This blog represents most of the newspaper columns (appearing in various Colorado Community Newspapers and Yourhub.com) written by me, James LaRue, during the time in which I was the director of the Douglas County Libraries in Douglas County, Colorado. (Some columns are missing, due to my own filing errors.) This blog covers the time period from April 11, 1990 to January 12, 2012.

Unless I say so, the views expressed here are mine and mine alone. They may be quoted elsewhere, so long as you give attribution. The dates are (at least according my records) the dates of publication in one of the above print newspapers.

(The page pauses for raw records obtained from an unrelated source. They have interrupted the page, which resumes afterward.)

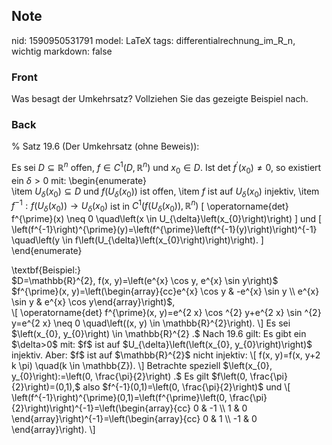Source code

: ## Note
nid: 1590950531791
model: LaTeX
tags: differentialrechnung_im_R_n, wichtig
markdown: false

### Front
Was besagt der Umkehrsatz? Vollziehen Sie das gezeigte Beispiel nach.

### Back
% Satz 19.6 (Der Umkehrsatz (ohne Beweis)):<div>
Es sei $D \subseteq \mathbb{R}^{n}$ offen, $f \in C^{1}\left(D, \mathbb{R}^{n}\right)$ und $x_{0} \in D .$ Ist det $f^{\prime}\left(x_{0}\right) \neq 0,$ so existiert ein
$\delta>0$ mit:
\begin{enumerate}</div><div>\item $U_{\delta}\left(x_{0}\right) \subseteq D$ und $f\left(U_{\delta}\left(x_{0}\right)\right)$ ist offen,
\item $f$ ist auf $U_{\delta}\left(x_{0}\right)$ injektiv,
\item $f^{-1}: f\left(U_{\delta}\left(x_{0}\right)\right) \rightarrow U_{\delta}\left(x_{0}\right)$ ist in $C^{1}\left(f\left(U_{\delta}\left(x_{0}\right)\right), \mathbb{R}^{n}\right)$
\[
\operatorname{det} f^{\prime}(x) \neq 0 \quad\left(x \in U_{\delta}\left(x_{0}\right)\right)
\]
und 
\[
\left(f^{-1}\right)^{\prime}(y)=\left(f^{\prime}\left(f^{-1}(y)\right)\right)^{-1} \quad\left(y \in f\left(U_{\delta}\left(x_{0}\right)\right)\right).
\]</div><div>\end{enumerate}</div><div>
</div><div>\textbf{Beispiel:} </div><div>
</div><div>$D=\mathbb{R}^{2}, f(x, y)=\left(e^{x} \cos y, e^{x} \sin y\right)$
$f^{\prime}(x, y)=\left(\begin{array}{cc}e^{x} \cos y & -e^{x} \sin y \\ e^{x} \sin y & e^{x} \cos y\end{array}\right)$,
</div><div>\[
\operatorname{det} f^{\prime}(x, y)=e^{2 x} \cos ^{2} y+e^{2 x} \sin ^{2} y=e^{2 x} \neq 0 \quad\left((x, y) \in \mathbb{R}^{2}\right).
\]
Es sei $\left(x_{0}, y_{0}\right) \in \mathbb{R}^{2} .$ Nach 19.6 gilt: Es gibt ein $\delta>0$ mit:
$f$ ist auf $U_{\delta}\left(\left(x_{0}, y_{0}\right)\right)$ injektiv.
Aber: $f$ ist auf $\mathbb{R}^{2}$ nicht injektiv:
\[
f(x, y)=f(x, y+2 k \pi) \quad(k \in \mathbb{Z}).
\]
Betrachte speziell $\left(x_{0}, y_{0}\right):=\left(0, \frac{\pi}{2}\right) .$ Es gilt $f\left(0, \frac{\pi}{2}\right)=(0,1),$ also $f^{-1}(0,1)=\left(0, \frac{\pi}{2}\right)$
und
\[
\left(f^{-1}\right)^{\prime}(0,1)=\left(f^{\prime}\left(0, \frac{\pi}{2}\right)\right)^{-1}=\left(\begin{array}{cc}
0 & -1 \\
1 & 0
\end{array}\right)^{-1}=\left(\begin{array}{cc}
0 & 1 \\
-1 & 0
\end{array}\right).
\]
</div>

The blog archive (web view) is in chronological order. The display of entries, below, seems to be in reverse order, new to old.

All of the mistakes are of course my own responsibility.

Friday, September 3, 2010

September 9, 2010 - Amendment 61 reduces debt - and construction

Suppose you decide it's time to move out of your rented apartment. You have some money, but not enough to buy a house outright. So, like millions of other Americans, you start shopping for a mortgage.

You quickly learn that the longer the term of the loan, the more house you can buy. The payments are lower, although of course it takes more time to pay it off. With a shorter term, you can't afford as much house. It might not even be worth it.

But now suppose your employer informs you of two new rules. First, your banker, if he gives you a loan at all, can only offer a ten year mortgage.

Second, your employer tells you that once you do pay off your mortgage, he is going to cut your salary by the amount of your monthly mortgage payment because hey, you don't need it anymore, right?

That set of new rules, applied to government instead of to citizens, is Amendment 61.

Under this proposal, Colorado - alone among all the United States - won't be able to borrow money at all. Other governments (schools, fire and water districts, libraries) can ask their bankers (the public) to approve a loan. In fact, they must have an election in order to borrow. But they have to pay back the loan in ten years.

Oddly, there is no ten year bond market for public projects.

Of course, the increased annual cost of projects that must be paid off in ten years means that there won't be as many. Or they'll be much smaller. That means a big reduction in the public construction projects that employ contractors, engineers, concrete and manufacturing suppliers, and more.

Think about such projects as the Denver International Airport, which then spurred the construction of roads, which then sparked housing developments, schools, and retail developments. Growth means jobs.

But now, in the midst of a recession, we have a proposal to cut jobs.

Some governments have been paying mortgages by thoughtfully managing their cash flow. But if Amendment 61 passes, once their mortgages get paid off, they have to lower their property tax rates by the amount of their payments. To put it in personal terms again: when you look after your money intelligently, you should get a pay cut!

There are many other wrinkles. A big one for Colorado concerns what is now a routine matter for many Colorado schools. Tax money doesn't come in evenly. Mainly, it is collected during May, June, and July.

That doesn't match up to the fiscal year. Many schools now run year round. So they borrow money from the state to get through the winter and spring. They pay it back promptly. But under Amendment 61, that borrowing stops, too, unless there's an election every year. That's likely to affect the school calendar.

There's also a new provision for the percentage of debt a school district can carry. The Colorado Legislative Council estimates that 36 school districts - representing about half the students in the state - would be unable to build any new schools at all, for perhaps as long as a decade.

This has nothing to do with the need for new schools. It doesn't even have to do with the willingness of the public to pay for them. It's just not allowed.

Again, the full text of the amendment - a change in the state constitution on the ballot this fall - can be found, along with arguments for and against, by Googling "ballotpedia Colorado 2010."

Look it over.

And ask yourself: if you couldn't afford to get a mortgage anymore, if shared infrastructure were now so expensive that you just couldn't pay for it, if the big public works that help our economy suddenly ratcheted back by a third or more, who would that benefit?